+++ ENTRIES PROVIDED +++

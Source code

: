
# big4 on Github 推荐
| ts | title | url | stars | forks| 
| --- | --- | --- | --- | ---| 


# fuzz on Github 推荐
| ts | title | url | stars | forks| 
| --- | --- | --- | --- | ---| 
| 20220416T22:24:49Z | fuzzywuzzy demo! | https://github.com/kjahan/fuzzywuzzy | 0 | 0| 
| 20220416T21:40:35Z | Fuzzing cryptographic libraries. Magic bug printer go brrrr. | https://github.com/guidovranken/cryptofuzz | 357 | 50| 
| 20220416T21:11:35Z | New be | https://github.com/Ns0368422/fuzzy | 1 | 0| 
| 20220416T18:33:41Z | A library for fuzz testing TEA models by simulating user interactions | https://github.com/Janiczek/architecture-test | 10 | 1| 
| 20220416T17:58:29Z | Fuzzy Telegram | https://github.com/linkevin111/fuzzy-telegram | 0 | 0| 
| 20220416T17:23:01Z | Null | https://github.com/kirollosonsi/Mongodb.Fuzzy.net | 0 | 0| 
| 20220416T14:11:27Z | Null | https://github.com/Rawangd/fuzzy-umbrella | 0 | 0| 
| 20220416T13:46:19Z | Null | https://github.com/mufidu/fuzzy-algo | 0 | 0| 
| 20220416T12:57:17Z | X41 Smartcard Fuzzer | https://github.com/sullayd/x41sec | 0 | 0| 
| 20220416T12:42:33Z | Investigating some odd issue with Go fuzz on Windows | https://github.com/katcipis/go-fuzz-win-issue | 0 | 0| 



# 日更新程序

+++

_EXERCISE INSTRUCTIONS_
The records above should be repeated in full, exactly as given.

_SOLUTION_
Source code

:
# big4 on Github 推荐
| ts | title | url | stars | forks| 
| --- | --- | --- | --- | ---| 


# fuzz on Github 推荐
| ts | title | url | stars | forks| 
| --- | --- | --- | --- | ---| 
| 20220416T22:24:49Z | fuzzywuzzy demo! | https://github.com/kjahan/fuzzywuzzy | 0 | 0| 
| 20220416T21:40:35Z | Fuzzing cryptographic libraries. Magic bug printer go brrrr. | https://github.com/guidovranken/cryptofuzz | 357 | 50| 
| 20220416T21:11:35Z | New be | https://github.com/Ns0368422/fuzzy | 1 | 0| 
| 20220416T18:33:41Z | A library for fuzz testing TEA models by simulating user interactions | https://github.com/Janiczek/architecture-test | 10 | 1| 
| 20220416T17:58:29Z | Fuzzy Telegram | https://github.com/linkevin111/fuzzy-telegram | 0 | 0| 
| 20220416T17:23:01Z | Null | https://github.com/kirollosonsi/Mongodb.Fuzzy.net | 0 | 0| 
| 20220416T14:11:27Z | Null | https://github.com/Rawangd/fuzzy-umbrella | 0 | 0| 
| 20220416T13:46:19Z | Null | https://github.com/mufidu/fuzzy-algo | 0 | 0| 
| 20220416T12:57:17Z | X41 Smartcard Fuzzer | https://github.com/sullayd/x41sec | 0 | 0| 
| 20220416T12:42:33Z | Investigating some odd issue with Go fuzz on Windows | https://github.com/katcipis/go-fuzz-win-issue | 0 | 0| 



# 日更新程序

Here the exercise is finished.